Faccio mio l’occhiello all’articolo di un giovane e bravo giornalista – anche se non sempre condivido le sue opinioni – uno con l’occhio lungo sul futuro del nostro paese: “Compratevi un libro!!!”, con tre punti esclamativi. Un’esortazione che nel nostro paese malato di corruzione e afflitto da leadership dei soldi e dell’apparenza rischia di cadere nel vuoto. Allora aggiungo: “Compratevi un libro, che fa fino!”, ma forse troppi di quelli che mi passano accanto ogni giorno non restano colpiti neanche da questo appello. Perciò rivedo l’appello – questa volta sono certa di centrare l’obiettivo -: “Compratevi un libro, farete i soldi!”. Sono certa che sia l’argomento vincente, ma per completare l’appello dovrei aggiungere “…e il vostro vicino morirà d’invidia”. E così il cerchio si chiuderebbe.
Il giornalista che stimo è Stefano Feltri che riprende, sulle colonne de “il Fatto”, un discorso di Visco, Governatore della Banca d’Italia, tenuto a Bari l’altro ieri. Visco sottolineava alla platea i dati che marcano la nostra crisi profonda. Perché essa ha robuste radici che affondano nell’arretratezza di questo povero paese di ignoranti. Non faccio che riportare i dati sconfortanti segnalati da OCSE: oltre metà della popolazione italiana nello scorso anno non ha letto un libro; la spesa delle famiglie in attività culturali (libri, cinema, teatro, musica e sport), si è contratta (è crollata) del 21%; il 70 per cento degli italiani adulti non è in grado di leggere un testo lungo e di coglierne i contenuti importanti e significativi.

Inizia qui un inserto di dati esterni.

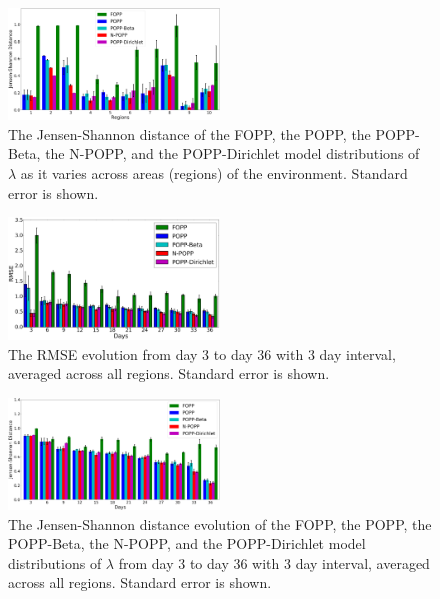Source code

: \begin{figure}[t!]
	\centering
	\includegraphics[width=0.5\textwidth]{./figures/fopp_popp_popb_npop_popd_homo_kl.png}
	\caption{The Jensen-Shannon distance of the FOPP, the POPP, the POPP-Beta, the N-POPP, and the POPP-Dirichlet model distributions of $\lambda$ as it varies across areas (regions) of the environment. Standard error is shown.}
	\label{fig:fopp_popp_popb_npop_popd_homo_kl}
\end{figure}

\begin{figure}[t!]
	\centering
	\includegraphics[width=0.5\textwidth]{./figures/rmse_evolution_popp_dirichlet.png}
	\caption{The RMSE evolution from day 3 to day 36 with 3 day interval, averaged across all regions. Standard error is shown.}
	\label{fig:rmse_evolution_popp_dirichlet}
\end{figure}

\begin{figure}[t!]
	\centering
	\includegraphics[width=0.5\textwidth]{./figures/fopp_popp_popb_npop_popd_homo_kl_evo.png}
	\caption{The Jensen-Shannon distance evolution of the FOPP, the POPP, the POPP-Beta, the N-POPP, and the POPP-Dirichlet model distributions of $\lambda$ from day 3 to day 36 with 3 day interval, averaged across all regions. Standard error is shown.}
	\label{fig:fopp_popp_popb_npop_popd_homo_kl_evo}
\end{figure}
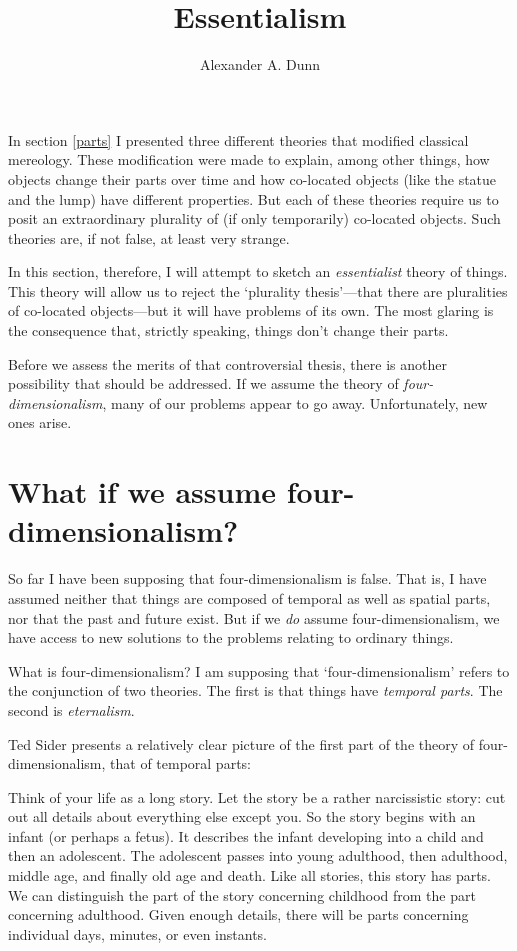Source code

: \documentclass[11pt]{article}
\title{Essentialism}
\author{Alexander A. Dunn}
\newenvironment{squote}{%
\begin{spacing}{1}
\begin{list}{}{%
\setlength{\labelwidth}{0pt}%
\rightmargin\leftmargin%
}
\item\relax
}{%
\end{list}%
\end{spacing}
}
\begin{document}
\ifstandalone
\maketitle
\begin{spacing}{1.5}
\fi

\label{essential}

In section \ref{parts} I presented three different theories that
modified classical mereology.  These modification were made to
explain, among other things, how objects change their parts over time
and how co-located objects (like the statue and the lump) have
different properties.  But each of these theories require us to posit
an extraordinary plurality of (if only temporarily) co-located
objects.  Such theories are, if not false, at least very strange.

In this section, therefore, I will attempt to sketch an {\em
  essentialist} theory of things.  This theory will allow us to reject
the `plurality thesis'---that there are pluralities of co-located
objects---but it will have problems of its own.  The most glaring is
the consequence that, strictly speaking, things don't change their
parts.

Before we assess the merits of that controversial thesis, there is
another possibility that should be addressed.  If we assume the theory
of {\em four-dimensionalism}, many of our problems appear to go away.
Unfortunately, new ones arise.

\section{What if we assume four-dimensionalism?}
\label{4d}
So far I have been supposing that four-dimensionalism is false.  That
is, I have assumed neither that things are composed of temporal as
well as spatial parts, nor that the past and future exist.  But if we
{\em do} assume four-dimensionalism, we have access to new solutions
to the problems relating to ordinary things.

What is four-dimensionalism?  I am supposing that
`four-dimensionalism' refers to the conjunction of two theories.  The
first is that things have {\em temporal parts}.  The second is {\em
  eternalism}.

Ted Sider presents a relatively clear picture of the first part of the
theory of four-dimensionalism, that of temporal parts:

\begin{squote}
Think of your life as a long story.  Let the story be a rather
narcissistic story: cut out all details about everything else except
you.  So the story begins with an infant (or perhaps a fetus).  It
describes the infant developing into a child and then an adolescent.
The adolescent passes into young adulthood, then adulthood, middle
age, and finally old age and death.  Like all stories, this story has
parts.  We can distinguish the part of the story concerning childhood
from the part concerning adulthood.  Given enough details, there will
be parts concerning individual days, minutes, or even instants.


\end{squote}
\end{spacing}
\end{document}
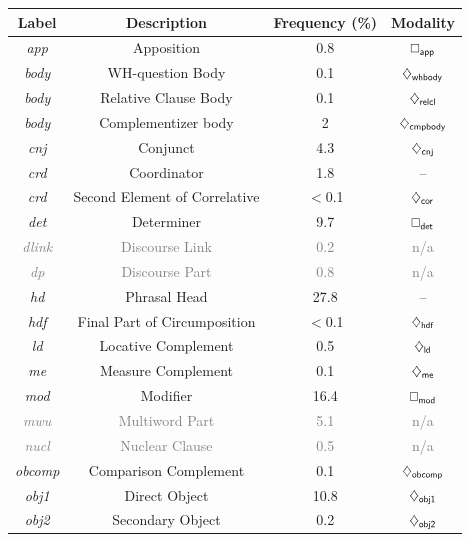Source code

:\begin{table}
	\centering
	\begin{tabularx}{0.925\textwidth}{@{}cccc@{}}
	      \textbf{Label} & \textbf{Description} & \textbf{Frequency} (\%) & \textbf{Modality}\\
	      \toprule
	      \textit{app} & Apposition & 0.8 & $\dbox{app}$\\
	      \textit{body} & WH-question Body & 0.1 & $\ddia{whbody}$\\
	      \textit{body} & Relative Clause Body &0.1& $\ddia{relcl}$\\
	      \textit{body} & Complementizer body & 2 & $\ddia{cmpbody}$\\
	      \textit{cnj} & Conjunct &4.3& $\ddia{cnj}$\\
	      \textit{crd} & Coordinator &1.8& --\\
	      \textit{crd} & Second Element of Correlative 	& $<$0.1 & $\ddia{cor}$\\
	      \textit{det} & Determiner &9.7& $\dbox{det}$\\
	      \textcolor{gray}{\textit{dlink}} & \textcolor{gray}{Discourse Link} & \textcolor{gray}{0.2} & \textcolor{gray}{{\small n/a}}\\
	      \textcolor{gray}{\textit{dp}} & \textcolor{gray}{Discourse Part} & \textcolor{gray}{0.8} & \textcolor{gray}{{\small n/a}}\\
	      \textit{hd} & Phrasal Head & 27.8 & -- \\
	      \textit{hdf} & Final Part of Circumposition & $<$0.1 & $\ddia{hdf}$\\
	      \textit{ld} & Locative Complement &0.5& $\ddia{ld}$\\
	      \textit{me} & Measure Complement &0.1& $\ddia{me}$\\
	      \textit{mod} & Modifier &16.4& $\dbox{mod}$\\
	      \textcolor{gray}{\textit{mwu}} & \textcolor{gray}{Multiword Part} & \textcolor{gray}{5.1} & \textcolor{gray}{{\small n/a}}\\
	      \textcolor{gray}{\textit{nucl}} & \textcolor{gray}{Nuclear Clause} &\textcolor{gray}{0.5}& \textcolor{gray}{{\small n/a}}\\
	      \textit{obcomp} & Comparison Complement &0.1& $\ddia{obcomp}$\\      
	      \textit{obj1} & Direct Object &10.8& $\ddia{obj1}$\\
	      \textit{obj2} & Secondary Object &0.2& $\ddia{obj2}$\\

\end{tabularx}
\end{table}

Ma se non sei capace di capire che cosa scrivono in Europa e nel mondo – dico io – come farai a difenderti, a difendere le tue idee (ammesso che tu ne abbia)?; sì, perché le idee, le soluzioni che bisogna trovare nei momenti difficili ai problemi sempre più ostici e complessi che ci si trova ad affrontare, non si trovano direttamente nei libri (a volte, sì!); ma la lettura è il mezzo per reperirli, per immaginarli e senza immaginazione il mondo sparisce (pensate a Apple, nata da uno che sapeva immaginare). Libri, cultura e istruzione – sottolineava (infatti) ancora Visco – non migliorano solo la nostra vita interiore, ma sono la premessa indispensabile per far crescere il livello qualitativo del paese – cioè prima di tutto le persone – perché queste sono il “capitale umano” e senza capitale umano non c’è neanche possibilità di crescita economica. E si potrebbe anche aggiungere: è (stato) facile crescere, partendo da livelli minimi, negli anni scarni del dopoguerra e nei due decenni successivi, ma quando gli aspetti qualitativi devono diventare dominanti, quando si “entra nel fino”, come si fa a pensare che vi siano possibilità di sviluppare qualità vera – non a parole – se a capo di tante istituzioni vi sono persone grette, legate solo al soldo (personale) purchessia? Gente che non ha mai letto un libro!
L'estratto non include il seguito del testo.